▸ **Task directions**: In the listing below, find each line with the string "cannot" and return it.
■ ■ ■ ■
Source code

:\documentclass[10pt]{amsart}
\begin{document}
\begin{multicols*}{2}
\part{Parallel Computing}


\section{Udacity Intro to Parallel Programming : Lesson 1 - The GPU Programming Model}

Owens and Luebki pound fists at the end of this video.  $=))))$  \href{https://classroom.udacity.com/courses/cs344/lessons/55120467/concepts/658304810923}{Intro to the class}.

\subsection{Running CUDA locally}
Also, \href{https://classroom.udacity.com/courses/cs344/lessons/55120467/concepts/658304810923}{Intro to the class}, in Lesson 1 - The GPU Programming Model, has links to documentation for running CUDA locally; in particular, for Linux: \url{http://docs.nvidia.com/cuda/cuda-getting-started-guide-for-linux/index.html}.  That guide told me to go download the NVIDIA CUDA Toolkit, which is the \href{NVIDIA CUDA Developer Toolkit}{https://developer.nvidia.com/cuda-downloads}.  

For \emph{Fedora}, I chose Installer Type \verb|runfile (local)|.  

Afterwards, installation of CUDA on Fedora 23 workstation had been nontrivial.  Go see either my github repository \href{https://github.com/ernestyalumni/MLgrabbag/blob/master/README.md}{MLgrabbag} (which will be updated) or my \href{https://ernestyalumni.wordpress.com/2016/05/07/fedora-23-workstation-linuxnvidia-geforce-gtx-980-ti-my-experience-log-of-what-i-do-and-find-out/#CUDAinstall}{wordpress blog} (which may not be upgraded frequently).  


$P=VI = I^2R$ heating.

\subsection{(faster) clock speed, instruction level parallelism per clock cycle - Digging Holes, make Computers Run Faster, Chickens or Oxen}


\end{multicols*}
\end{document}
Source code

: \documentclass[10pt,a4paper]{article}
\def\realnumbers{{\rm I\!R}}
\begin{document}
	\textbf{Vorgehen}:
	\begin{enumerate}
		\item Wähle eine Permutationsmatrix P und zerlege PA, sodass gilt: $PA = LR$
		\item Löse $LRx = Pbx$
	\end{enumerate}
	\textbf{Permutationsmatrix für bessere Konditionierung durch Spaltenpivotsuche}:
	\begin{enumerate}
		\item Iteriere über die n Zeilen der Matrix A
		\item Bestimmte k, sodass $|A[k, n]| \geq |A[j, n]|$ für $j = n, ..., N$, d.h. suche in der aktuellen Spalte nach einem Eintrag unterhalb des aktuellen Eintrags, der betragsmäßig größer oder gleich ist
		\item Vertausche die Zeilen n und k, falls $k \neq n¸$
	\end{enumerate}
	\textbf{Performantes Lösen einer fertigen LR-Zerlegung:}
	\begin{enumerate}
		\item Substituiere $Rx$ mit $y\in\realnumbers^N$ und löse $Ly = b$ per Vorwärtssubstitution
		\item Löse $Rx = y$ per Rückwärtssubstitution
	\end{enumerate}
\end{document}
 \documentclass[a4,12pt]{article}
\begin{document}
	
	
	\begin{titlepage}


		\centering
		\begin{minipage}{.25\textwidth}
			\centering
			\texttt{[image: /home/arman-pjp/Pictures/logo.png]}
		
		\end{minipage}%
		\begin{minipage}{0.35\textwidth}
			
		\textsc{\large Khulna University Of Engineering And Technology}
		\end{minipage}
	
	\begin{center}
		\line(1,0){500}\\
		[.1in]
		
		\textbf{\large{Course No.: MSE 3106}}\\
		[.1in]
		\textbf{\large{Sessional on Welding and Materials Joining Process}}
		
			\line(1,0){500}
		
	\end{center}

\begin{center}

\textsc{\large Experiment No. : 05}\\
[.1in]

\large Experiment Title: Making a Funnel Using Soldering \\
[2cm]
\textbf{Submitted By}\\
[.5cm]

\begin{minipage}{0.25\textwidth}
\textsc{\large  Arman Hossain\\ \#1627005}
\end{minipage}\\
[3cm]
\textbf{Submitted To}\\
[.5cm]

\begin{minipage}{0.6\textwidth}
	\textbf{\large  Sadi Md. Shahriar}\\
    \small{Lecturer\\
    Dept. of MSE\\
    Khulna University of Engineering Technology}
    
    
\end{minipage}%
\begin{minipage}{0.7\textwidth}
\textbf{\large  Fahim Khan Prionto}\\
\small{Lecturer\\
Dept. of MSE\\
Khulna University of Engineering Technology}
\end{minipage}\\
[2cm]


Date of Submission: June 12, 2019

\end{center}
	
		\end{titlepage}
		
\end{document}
■ ■ ■ ■
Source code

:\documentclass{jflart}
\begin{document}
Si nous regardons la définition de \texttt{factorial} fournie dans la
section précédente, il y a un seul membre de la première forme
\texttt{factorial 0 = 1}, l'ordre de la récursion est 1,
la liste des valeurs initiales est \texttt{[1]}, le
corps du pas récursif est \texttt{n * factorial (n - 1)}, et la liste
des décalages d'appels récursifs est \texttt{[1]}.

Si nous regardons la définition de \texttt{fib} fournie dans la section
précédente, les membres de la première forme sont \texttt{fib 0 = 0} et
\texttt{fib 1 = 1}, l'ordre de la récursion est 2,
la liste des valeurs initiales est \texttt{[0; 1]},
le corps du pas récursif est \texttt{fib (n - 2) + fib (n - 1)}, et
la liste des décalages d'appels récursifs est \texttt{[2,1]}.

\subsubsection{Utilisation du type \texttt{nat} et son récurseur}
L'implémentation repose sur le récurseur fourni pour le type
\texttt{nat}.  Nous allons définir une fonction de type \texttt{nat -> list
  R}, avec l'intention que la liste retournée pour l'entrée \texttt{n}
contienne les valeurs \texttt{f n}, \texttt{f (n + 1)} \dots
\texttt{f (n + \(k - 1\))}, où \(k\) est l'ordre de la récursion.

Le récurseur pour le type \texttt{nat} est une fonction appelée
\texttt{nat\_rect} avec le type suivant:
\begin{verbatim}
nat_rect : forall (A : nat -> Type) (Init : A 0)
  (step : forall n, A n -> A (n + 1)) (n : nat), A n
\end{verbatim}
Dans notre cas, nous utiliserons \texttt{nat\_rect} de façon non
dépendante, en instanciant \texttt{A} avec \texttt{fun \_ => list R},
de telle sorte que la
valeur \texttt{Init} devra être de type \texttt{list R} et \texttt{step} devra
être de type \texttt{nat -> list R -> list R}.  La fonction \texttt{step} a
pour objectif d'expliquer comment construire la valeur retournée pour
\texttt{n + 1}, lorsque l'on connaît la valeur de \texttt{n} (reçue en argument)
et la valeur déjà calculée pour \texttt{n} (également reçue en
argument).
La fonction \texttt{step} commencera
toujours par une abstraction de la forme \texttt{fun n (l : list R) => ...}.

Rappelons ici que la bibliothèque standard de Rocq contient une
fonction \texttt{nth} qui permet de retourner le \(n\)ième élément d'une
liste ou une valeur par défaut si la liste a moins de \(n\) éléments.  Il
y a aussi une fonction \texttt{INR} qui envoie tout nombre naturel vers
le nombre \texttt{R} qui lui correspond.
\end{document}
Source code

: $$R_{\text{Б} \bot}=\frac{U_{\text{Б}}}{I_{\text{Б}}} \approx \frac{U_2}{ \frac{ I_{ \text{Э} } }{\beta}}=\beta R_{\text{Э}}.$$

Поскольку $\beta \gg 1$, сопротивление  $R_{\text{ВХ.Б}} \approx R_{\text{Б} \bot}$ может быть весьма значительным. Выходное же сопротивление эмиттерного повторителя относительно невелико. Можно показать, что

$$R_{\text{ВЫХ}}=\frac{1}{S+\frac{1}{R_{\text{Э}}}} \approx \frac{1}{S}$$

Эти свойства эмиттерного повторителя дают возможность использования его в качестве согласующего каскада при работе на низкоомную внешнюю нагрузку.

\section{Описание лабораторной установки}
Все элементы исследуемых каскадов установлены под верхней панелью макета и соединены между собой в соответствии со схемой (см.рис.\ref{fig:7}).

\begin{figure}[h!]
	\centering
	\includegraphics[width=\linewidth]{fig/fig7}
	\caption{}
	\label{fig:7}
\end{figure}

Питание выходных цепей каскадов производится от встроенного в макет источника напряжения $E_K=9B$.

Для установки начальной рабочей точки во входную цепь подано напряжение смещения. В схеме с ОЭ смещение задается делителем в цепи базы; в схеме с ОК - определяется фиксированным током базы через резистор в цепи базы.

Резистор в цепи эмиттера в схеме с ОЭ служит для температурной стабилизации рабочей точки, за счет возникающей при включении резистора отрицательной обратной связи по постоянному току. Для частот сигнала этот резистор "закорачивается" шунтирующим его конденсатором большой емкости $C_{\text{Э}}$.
■ ■ ■ ■
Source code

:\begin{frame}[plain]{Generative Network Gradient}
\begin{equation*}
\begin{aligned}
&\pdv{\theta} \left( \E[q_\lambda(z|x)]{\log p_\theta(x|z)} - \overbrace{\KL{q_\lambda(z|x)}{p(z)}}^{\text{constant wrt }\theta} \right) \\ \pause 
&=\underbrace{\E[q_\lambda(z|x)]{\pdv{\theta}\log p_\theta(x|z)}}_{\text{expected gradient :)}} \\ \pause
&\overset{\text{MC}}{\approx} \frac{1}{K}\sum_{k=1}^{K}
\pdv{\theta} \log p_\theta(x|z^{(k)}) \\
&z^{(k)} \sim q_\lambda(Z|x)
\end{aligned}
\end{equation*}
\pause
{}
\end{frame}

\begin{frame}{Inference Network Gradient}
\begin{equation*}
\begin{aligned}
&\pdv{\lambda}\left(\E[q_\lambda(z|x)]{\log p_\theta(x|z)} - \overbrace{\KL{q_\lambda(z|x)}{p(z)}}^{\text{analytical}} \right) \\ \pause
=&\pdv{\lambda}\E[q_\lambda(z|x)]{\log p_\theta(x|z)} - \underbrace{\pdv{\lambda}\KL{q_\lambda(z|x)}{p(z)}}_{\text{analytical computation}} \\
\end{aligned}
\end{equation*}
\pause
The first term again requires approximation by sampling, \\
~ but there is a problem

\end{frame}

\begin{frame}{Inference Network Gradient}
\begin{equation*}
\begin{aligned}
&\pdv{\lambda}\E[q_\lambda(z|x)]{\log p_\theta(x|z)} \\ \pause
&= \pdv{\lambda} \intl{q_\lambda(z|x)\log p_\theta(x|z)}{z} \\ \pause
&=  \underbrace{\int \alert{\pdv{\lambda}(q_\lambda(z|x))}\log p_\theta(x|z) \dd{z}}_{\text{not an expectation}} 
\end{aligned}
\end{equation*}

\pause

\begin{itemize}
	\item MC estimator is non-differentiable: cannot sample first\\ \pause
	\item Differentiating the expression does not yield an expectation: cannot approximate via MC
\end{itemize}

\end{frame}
■ ■ ■ ■
▸ **Task solution**:
	\item MC estimator is non-differentiable: cannot sample first\\ \pause
	\item Differentiating the expression does not yield an expectation: cannot approximate via MC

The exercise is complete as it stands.